Most of the studies that explored the relationship between obesity and arthritis focused on a single type of arthritis in adults over 40 years old, often ignoring vital covariates such as dieting, alcohol consumption, smoking, moderate exercise, and others.12,15,20-26. This study aims to investigate the relationship between obesity in Americans aged 30 years and above and the various forms of arthritis (including rheumatoid arthritis [RA], ankylosing spondylitis [AS], osteoarthritis [OA], and psoriatic arthritis [PSA]) using more diverse and representative data controlling for important covariates.

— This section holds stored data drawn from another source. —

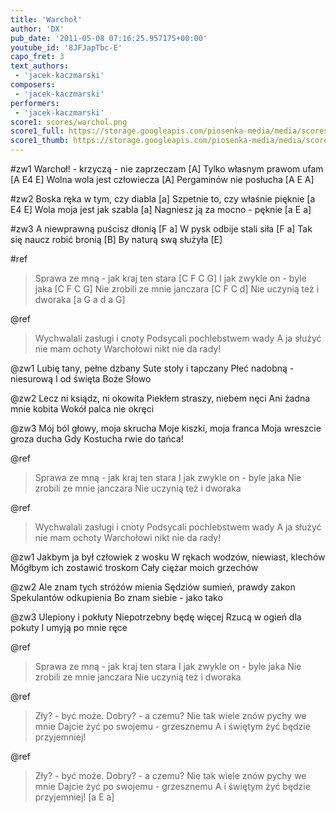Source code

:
```yaml
---
title: 'Warchoł'
author: 'DX'
pub_date: '2011-05-08 07:16:25.957175+00:00'
youtube_id: '8JFJapTbc-E'
capo_fret: 3
text_authors:
 - 'jacek-kaczmarski'
composers:
 - 'jacek-kaczmarski'
performers:
 - 'jacek-kaczmarski'
score1: scores/warchol.png
score1_full: https://storage.googleapis.com/piosenka-media/media/scores/warchol.png
score1_thumb: https://storage.googleapis.com/piosenka-media/media/scores/warchol.png.180x0_q85_upscale.jpg
---
```


#zw1
Warchoł! - krzyczą - nie zaprzeczam [A]
Tylko własnym prawom ufam [A E4 E]
Wolna wola jest człowiecza [A]
Pergaminów nie posłucha [A E A]

#zw2
Boska ręka w tym, czy diabla [a]
Szpetnie to, czy właśnie pięknie [a E4 E]
Wola moja jest jak szabla [a]
Nagniesz ją za mocno - pęknie [a E a]

#zw3
A niewprawną puścisz dłonią [F a]
W pysk odbije stali siła [F a]
Tak się naucz robić bronią [B]
By naturą swą służyła [E]

#ref
>Sprawa ze mną - jak kraj ten stara [C F C G]
>I jak zwykle on - byle jaka [C F C G]
>Nie zrobili ze mnie janczara [C F C d]
>Nie uczynią też i dworaka [a G a d a G]

@ref
>Wychwalali zasługi i cnoty
>Podsycali pochlebstwem wady
>A ja służyć nie mam ochoty
>Warchołowi nikt nie da rady!

@zw1
Lubię tany, pełne dzbany
Sute stoły i tapczany
Płeć nadobną - niesurową
I od święta Boże Słowo

@zw2
Lecz ni ksiądz, ni okowita
Piekłem straszy, niebem nęci
Ani żadna mnie kobita
Wokół palca nie okręci

@zw3
Mój ból głowy, moja skrucha
Moje kiszki, moja franca
Moja wreszcie groza ducha
Gdy Kostucha rwie do tańca!

@ref
>Sprawa ze mną - jak kraj ten stara
>I jak zwykle on - byle jaka
>Nie zrobili ze mnie janczara
>Nie uczynią też i dworaka

@ref
>Wychwalali zasługi i cnoty
>Podsycali pochlebstwem wady
>A ja służyć nie mam ochoty
>Warchołowi nikt nie da rady!

@zw1
Jakbym ja był człowiek z wosku
W rękach wodzów, niewiast, klechów
Mógłbym ich zostawić troskom
Cały ciężar moich grzechów

@zw2
Ale znam tych stróżów mienia
Sędziów sumień, prawdy zakon
Spekulantów odkupienia
Bo znam siebie - jako tako

@zw3
Ulepiony i pokłuty
Niepotrzebny będę więcej
Rzucą w ogień dla pokuty
I umyją po mnie ręce

@ref
>Sprawa ze mną - jak kraj ten stara
>I jak zwykle on - byle jaka
>Nie zrobili ze mnie janczara
>Nie uczynią też i dworaka

@ref
>Zły? - być może. Dobry? - a czemu?
>Nie tak wiele znów pychy we mnie
>Dajcie żyć po swojemu - grzesznemu
>A i świętym żyć będzie przyjemniej!

@ref
>Zły? - być może. Dobry? - a czemu?
>Nie tak wiele znów pychy we mnie
>Dajcie żyć po swojemu - grzesznemu
>A i świętym żyć będzie przyjemniej! [a E a]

Also, the role of obesity in the causal pathway of arthritis remains unclear. Injuries from the weight-bearing pressure exerted on the joints and the wear-and-tear of cartilages of various joints of individuals with obesity or obesity-induced inflammation could explain why more individuals with obesity seem to have arthritis. The study also aims to explore further whether it is the inflammatory or the effects of increased wear-and-tear with obesity that drive the increase in arthritis prevalence in the United States.
Methodology
Study population and sample selection
This is a cross-sectional study that utilized data from the 2012 to 2018 National Health and Nutrition Examination Survey (NHANES) program designed by the National Center for Health Statistics (NCHS) to assess the health and nutritional status of the US population. 27 The NHANES series of population studies in the US combine assessment of risks and lifestyle factors, physical examination, and laboratory tests conducted at specific medical locations.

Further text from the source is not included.